When John writes that “without him was not anything made that was made” (John 1:3b), he asserts that God the Father through the Son is responsible for all that is. Nothing has slithered into the world apart from the sovereign purpose of the world’s Creator (cf. Isa. 45:7). John asserts without equivocation or qualification: all was made through Jesus; without Jesus nothing was made.
The Word was in the beginning (John 1:1–2). Through the Word the Father created (v. 3). And the power of animation that makes created things alive was in the Word, as John puts it in verse 4: “In him was life, and the life was the light of men.” Life was in Jesus. That life is the source of any light leading to any perception by any man. John here asserts that creation and life came from God’s direct activity in Christ.
God created through the Son, without whom nothing could exist (v. 3). Life was in the Son, and light comes from this life (v. 4). The origin of light (“Let there be light”) is the life force pulsating in the very Word of God, and darkness will neither overcome nor comprehend that Light. John writes in verse 5, “The light shines in the darkness, and the darkness has not overcome it.” The term rendered overcome could just as well be rendered “comprehended” (NASB) or “understood” (NIV 1984).

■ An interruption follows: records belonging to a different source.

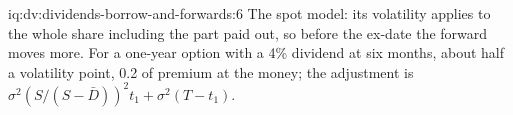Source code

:\begin{solution}{iq:dv:dividends-borrow-and-forwards:6}
The spot model: its volatility applies to the whole share including the part paid out, so
before the ex-date the forward moves more. For a one-year option with a 4\% dividend at
six months, about half a volatility point, 0.2 of premium at the money; the adjustment is
$\sigma^2(S/(S-\bar D))^2t_1+\sigma^2(T-t_1)$.
\end{solution}
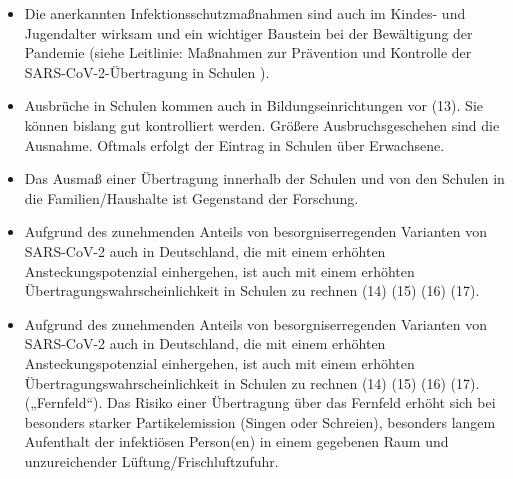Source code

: \documentclass{article}
\begin{document}
\begin{itemize}
\item Die anerkannten Infektionsschutzmaßnahmen sind auch im Kindes- und Jugendalter wirksam und ein wichtiger Baustein bei der Bewältigung der Pandemie (siehe Leitlinie: Maßnahmen zur Prävention und Kontrolle der SARS-CoV-2-Übertragung in Schulen\protect\footnotemark{} ).


\item Ausbrüche in Schulen kommen auch in Bildungseinrichtungen vor (13). Sie können bislang gut kontrolliert werden. Größere Ausbruchsgeschehen sind die Ausnahme. Oftmals erfolgt der Eintrag in Schulen über Erwachsene.


\item Das Ausmaß einer Übertragung innerhalb der Schulen und von den Schulen in die Familien/Haushalte ist Gegenstand der Forschung.


\item Aufgrund des zunehmenden Anteils von besorgniserregenden Varianten von SARS-CoV-2 auch in Deutschland, die mit einem erhöhten Ansteckungspotenzial einhergehen, ist auch mit einem erhöhten Übertragungswahrscheinlichkeit in Schulen zu rechnen (14) (15) (16) (17).


\item Aufgrund des zunehmenden Anteils von besorgniserregenden Varianten von SARS-CoV-2 auch in Deutschland, die mit einem erhöhten Ansteckungspotenzial einhergehen, ist auch mit einem erhöhten Übertragungswahrscheinlichkeit in Schulen zu rechnen (14) (15) (16) (17). („Fernfeld“). Das Risiko einer Übertragung über das Fernfeld erhöht sich bei besonders starker Partikelemission (Singen oder Schreien), besonders langem Aufenthalt der infektiösen Person(en) in einem gegebenen Raum und unzureichender Lüftung/Frischluftzufuhr.


\end{itemize}\addtocounter{footnote}{-1}
\end{document}
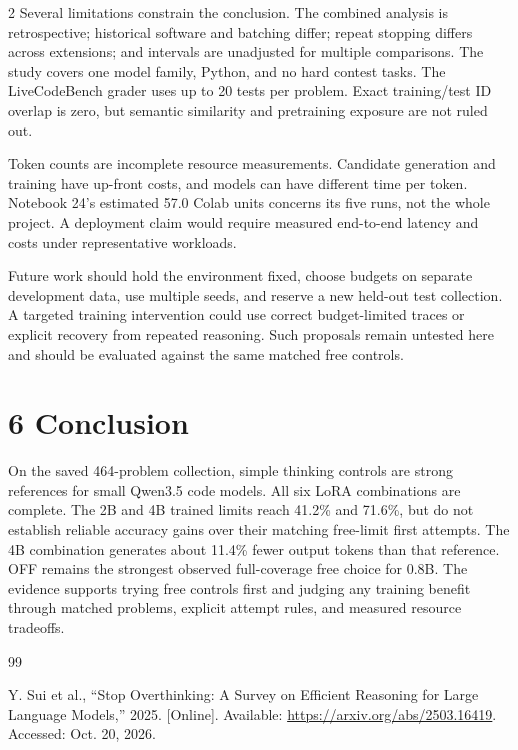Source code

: \documentclass[11pt,letterpaper]{article}
\begin{document}
\begin{multicols}{2}
Several limitations constrain the conclusion. The combined analysis is retrospective; historical software and batching differ; repeat stopping differs across extensions; and intervals are unadjusted for multiple comparisons. The study covers one model family, Python, and no hard contest tasks. The LiveCodeBench grader uses up to 20 tests per problem. Exact training/test ID overlap is zero, but semantic similarity and pretraining exposure are not ruled out.\par

Token counts are incomplete resource measurements. Candidate generation and training have up-front costs, and models can have different time per token. Notebook 24's estimated 57.0 Colab units concerns its five runs, not the whole project. A deployment claim would require measured end-to-end latency and costs under representative workloads.\par

Future work should hold the environment fixed, choose budgets on separate development data, use multiple seeds, and reserve a new held-out test collection. A targeted training intervention could use correct budget-limited traces or explicit recovery from repeated reasoning. Such proposals remain untested here and should be evaluated against the same matched free controls.\par

\section*{6 Conclusion}

On the saved 464-problem collection, simple thinking controls are strong references for small Qwen3.5 code models. All six LoRA combinations are complete. The 2B and 4B trained limits reach 41.2\% and 71.6\%, but do not establish reliable accuracy gains over their matching free-limit first attempts. The 4B combination generates about 11.4\% fewer output tokens than that reference. OFF remains the strongest observed full-coverage free choice for 0.8B. The evidence supports trying free controls first and judging any training benefit through matched problems, explicit attempt rules, and measured resource tradeoffs.\par

\begin{thebibliography}{99}

 Y. Sui et al., ``Stop Overthinking: A Survey on Efficient Reasoning for Large Language Models,'' 2025. [Online]. Available: \url{https://arxiv.org/abs/2503.16419}. Accessed: Oct. 20, 2026.


\end{thebibliography}
\end{multicols}
\end{document}
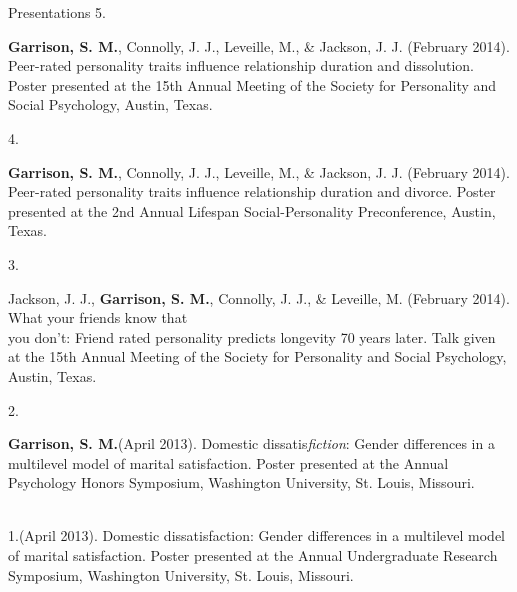 \documentclass {resume}
\newcommand{\meb}{{\bf Garrison, S. M.}\xspace}
\begin{document}
\begin{rSection}{\textrm{Presentations}}
5.\hspace* {2.5 mm}\begin{samepage}\meb, Connolly, J. J., Leveille, M., \& Jackson, J. J. (February 2014). Peer-rated personality traits \hspace* {6 mm}influence relationship duration and dissolution. Poster presented at the 15th Annual Meeting of the Society for \hspace* {6 mm}Personality and Social Psychology, Austin, Texas.\smallskip\\\end{samepage}
4.\hspace* {2.5 mm}\begin{samepage}\meb, Connolly, J. J., Leveille, M., \& Jackson, J. J. (February 2014). Peer-rated personality traits \hspace* {6 mm}influence relationship duration and divorce. Poster presented at the 2nd Annual Lifespan Social-Personality  \hspace* {6 mm}Preconference, Austin, Texas.\smallskip\\\end{samepage}
3.\hspace* {2.5 mm}\begin{samepage}Jackson, J. J., \textbf{Garrison, S. M.}, Connolly, J. J., \& Leveille, M. (February 2014). What your friends know that\\ 
\hspace* {6 mm}you don't: Friend rated personality predicts longevity 70 years later. Talk given at the 15th Annual Meeting \hspace* {6 mm}of the Society for Personality and  Social Psychology, Austin, Texas. \smallskip\\\end{samepage}
2.\hspace* {2.5 mm}\begin{samepage}\meb (April 2013). Domestic dissatis{\em fiction}: Gender differences in a multilevel model of marital \hspace* {6 mm}satisfaction. Poster presented at the Annual Psychology Honors Symposium, Washington  University, St. Louis, \hspace* {6 mm}Missouri.\end{samepage}\smallskip\\
1.\hspace* {2.5 mm}\meb (April 2013). Domestic dissatisfaction: Gender differences in a multilevel model of marital \hspace* {6 mm}satisfaction. Poster presented at the Annual Undergraduate Research Symposium, Washington University, St. \hspace* {6 mm}Louis, Missouri.
\end{rSection}
\end{document}
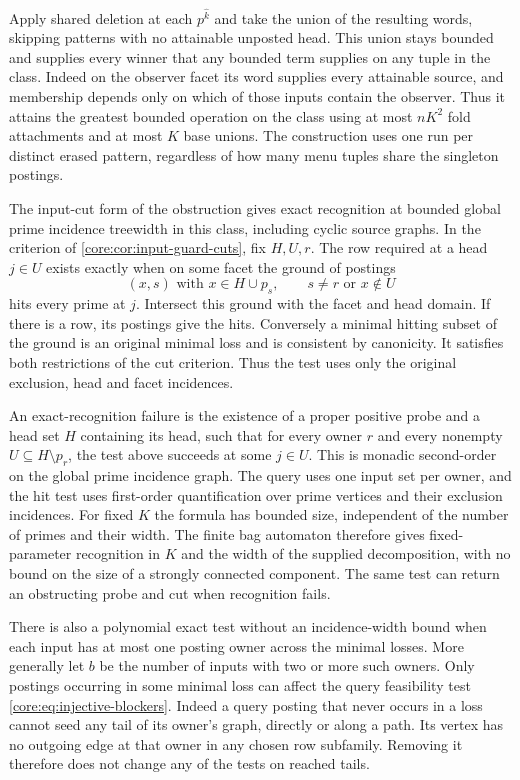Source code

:Apply shared deletion at each $p^{\widehat k}$ and
take the union of the resulting words, skipping
patterns with no attainable unposted head. This
union stays bounded and supplies every winner that
any bounded term supplies on any tuple in the
class. Indeed on the observer facet its word
supplies every attainable source, and membership
depends only on which of those inputs contain
the observer. Thus it attains the greatest bounded
operation on the class using at most $nK^2$ fold
attachments and at most $K$ base unions. The
construction uses one run per distinct erased
pattern, regardless of how many menu tuples
share the singleton postings.

The input-cut form of the obstruction gives exact
recognition at bounded global prime incidence treewidth
in this class, including cyclic source graphs. In the
criterion of \cref{core:cor:input-guard-cuts}, fix
$H,U,r$. The row required at a head $j\in U$ exists
exactly when on some facet the ground of postings
\[
 (x,s)\text{ with }x\in H\cup p_s,\qquad
               s\ne r\text{ or }x\notin U
\]
hits every prime at $j$. Intersect this ground with
the facet and head domain. If there is a row, its
postings give the hits. Conversely a minimal hitting
subset of the ground is an original minimal loss
and is consistent by canonicity. It satisfies both
restrictions of the cut criterion. Thus the test uses
only the original exclusion, head and facet incidences.

An exact-recognition failure is the existence of a
proper positive probe and a head set $H$ containing
its head, such that for every owner $r$ and every
nonempty $U\subseteq H\setminus p_r$, the test above
succeeds at some $j\in U$. This is monadic second-order
on the global prime incidence graph. The query uses
one input set per owner, and the hit test uses first-order
quantification over prime vertices and their exclusion
incidences. For fixed $K$ the formula has bounded size,
independent of the number of primes and their width.
The finite bag automaton therefore gives fixed-parameter
recognition in $K$ and the width of the supplied
decomposition, with no bound on the size of a strongly
connected component. The same test can return an
obstructing probe and cut when recognition fails.

There is also a polynomial exact test without an
incidence-width bound when each input has at most one
posting owner across the minimal losses. More generally
let $b$ be the number of inputs with two or more such
owners. Only postings occurring in some minimal loss
can affect the query feasibility test
\cref{core:eq:injective-blockers}. Indeed a query posting
that never occurs in a loss cannot seed any tail of its
owner's graph, directly or along a path. Its vertex has
no outgoing edge at that owner in any chosen row
subfamily. Removing it therefore does not change any
of the tests on reached tails.

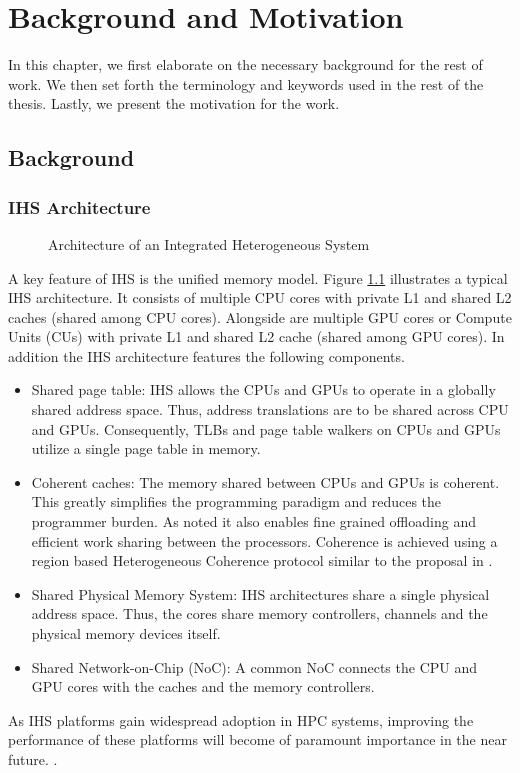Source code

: \chapter{Background and Motivation} \label{chap:background}
In this chapter, we first elaborate on the necessary background for the rest of work. We then set forth the terminology and keywords used in the rest of the thesis. Lastly, we present the motivation for the work.

\section{Background}

\subsection{IHS Architecture}

\begin{figure}[!htb]
	\centering
	\def\svgwidth{0.9\columnwidth}
	
	\caption{Architecture of an Integrated Heterogeneous System}
	\label{fig:hsa-arch}
\end{figure}
\par A key feature of IHS is the unified memory model.  Figure \ref{fig:hsa-arch} illustrates a typical IHS architecture. It consists of multiple CPU cores with private L1 and shared L2 caches (shared among CPU cores). Alongside are multiple GPU cores or Compute Units (CUs) with private L1 and shared L2 cache (shared among GPU cores). In addition the IHS architecture features the following components.
\begin{itemize}
	\item Shared page table: IHS allows the CPUs and GPUs to operate in a globally shared address space. Thus, address translations are to be shared across CPU and GPUs. Consequently, TLBs and page table walkers on CPUs and GPUs utilize a single page table in memory.
	\item Coherent caches: The memory shared between CPUs and GPUs is coherent. This greatly simplifies the programming paradigm and reduces the programmer burden. As noted it also enables fine grained offloading and efficient work sharing between the processors. Coherence is achieved using a region based Heterogeneous Coherence protocol similar to the proposal in \cite{hsc-coherence}.
	\item Shared Physical Memory System: IHS architectures share a single physical address space. Thus, the cores share memory controllers, channels and the physical memory devices itself.
	\item Shared Network-on-Chip (NoC): A common NoC connects the CPU and GPU cores with the caches and the memory controllers.
\end{itemize}
As IHS platforms gain widespread adoption in HPC systems, improving the performance of these platforms will become of paramount importance in the near future. \cite{apu-exascale,amd-exascale1}. 

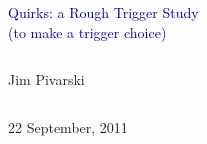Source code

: \documentclass[compress]{beamer}
\begin{document}
\begin{frame}
\vfill
\begin{center}
\textcolor{darkblue}{\Large Quirks: a Rough Trigger Study \\ \vspace{0.2 cm} (to make a trigger choice)}

\vfill
\begin{columns}
\begin{center}
\large
Jim Pivarski
\end{center}
\end{columns}


\vfill
22 September, 2011

\end{center}
\end{frame}


\small
\end{document}
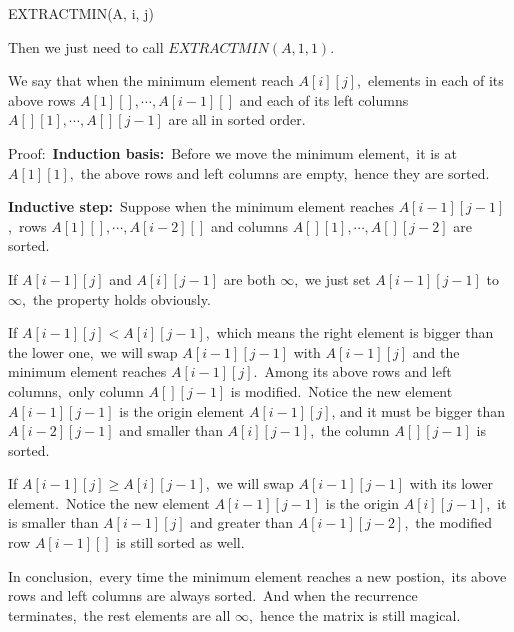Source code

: \documentclass[]{article}
\begin{document}
	\begin{algorithm}[H]
		\caption{EXTRACTMIN(A, i, j)} %
		\begin{algorithmic}[1]
		\EndIf
		\Else
		\EndIf
		\end{algorithmic}
	\end{algorithm}
	Then we just need to call $EXTRACTMIN(A, 1, 1)$.
	
	We say that when the minimum element reach $A[i][j]$,\ elements in each of its above rows $A[1][], \cdots, A[i-1][]$ and each of its left columns $A[][1], \cdots, A[][j-1]$ are all in sorted order.
	
	Proof:\ \textbf{Induction basis:}\ Before we move the minimum element,\ it is at $A[1][1]$,\ the above rows and left columns are empty,\ hence they are sorted.
	
	\textbf{Inductive step:}\ Suppose when the minimum element reaches $A[i-1][j-1]$,\ rows $A[1][], \cdots, A[i-2][]$ and columns $A[][1], \cdots, A[][j-2]$ are sorted.
	
	If $A[i-1][j]$ and $A[i][j-1]$ are both $\infty$,\ we just set $A[i-1][j-1]$ to $\infty$,\ the property holds obviously. 
	
	If $A[i-1][j] < A[i][j-1]$,\ which means the right element is bigger than the lower one,\ we will swap $A[i-1][j-1]$ with $A[i-1][j]$ and the minimum element reaches $A[i-1][j]$.\ Among its above rows and left columns,\ only column $A[][j-1]$ is modified.\ Notice the new element $A[i-1][j-1]$ is the origin element $A[i-1][j]$, and it must be bigger than $A[i-2][j-1]$ and smaller than $A[i][j-1]$,\ the column $A[][j-1]$ is sorted.
	
	If $A[i-1][j] \geq A[i][j-1]$,\ we will swap $A[i-1][j-1]$ with its lower element.\ Notice the new element $A[i-1][j-1]$ is the origin $A[i][j-1]$,\ it is smaller than $A[i-1][j]$ and greater than $A[i-1][j-2]$,\ the modified row $A[i-1][]$ is still sorted as well.
	
	In conclusion,\ every time the minimum element reaches a new postion,\ its above rows and left columns are always sorted.\ And when the recurrence terminates,\ the rest elements are all $\infty$,\ hence the matrix is still magical.
	
\end{document}
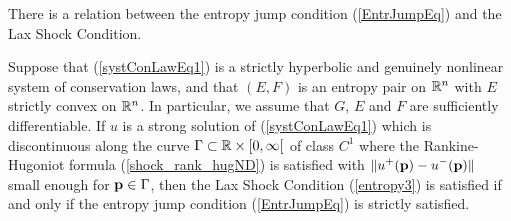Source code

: There is a relation between the entropy jump condition
(\ref{EntrJumpEq}) and the Lax Shock Condition.

\begin{theorem}
Suppose that (\ref{systConLawEq1}) is a strictly hyperbolic and
genuinely nonlinear system of conservation laws, and that
$(E,F)$ is an entropy pair on $\mathbb{R}^n$ with $E$ strictly convex on
$\mathbb{R}^n$.  In particular, we assume that $G$, $E$ and $F$ are
sufficiently differentiable.
If $u$ is a strong solution of (\ref{systConLawEq1}) which
is discontinuous along the curve $\Gamma \subset \mathbb{R} \times [0,\infty[$ of
class $\displaystyle C^1$ where the Rankine-Hugoniot formula
(\ref{shock_rank_hugND}) is satisfied with
$\displaystyle \|u^+(\mathbf{p})-u^-(\mathbf{p})\|$ small enough for
$\mathbf{p} \in \Gamma$, then the Lax Shock Condition (\ref{entropy3}) is
satisfied if and only if the entropy jump condition (\ref{EntrJumpEq})
is strictly satisfied.
\end{theorem}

The term bears both meanings, and John likely employs it as a double meaning: the darkness will not prevail over Jesus, and even if the forces of darkness kill him, he will rise. Life is in him. Nor can people in darkness understand that light unless they are born of God (1:13). Darkness can no more overcome the light than creation could overcome its Creator. And those who flee from the light to hide their evil in darkness (cf. 3:20) need the words of spirit and life (6:63) to give them the ability to see and enter the kingdom (3:3, 5).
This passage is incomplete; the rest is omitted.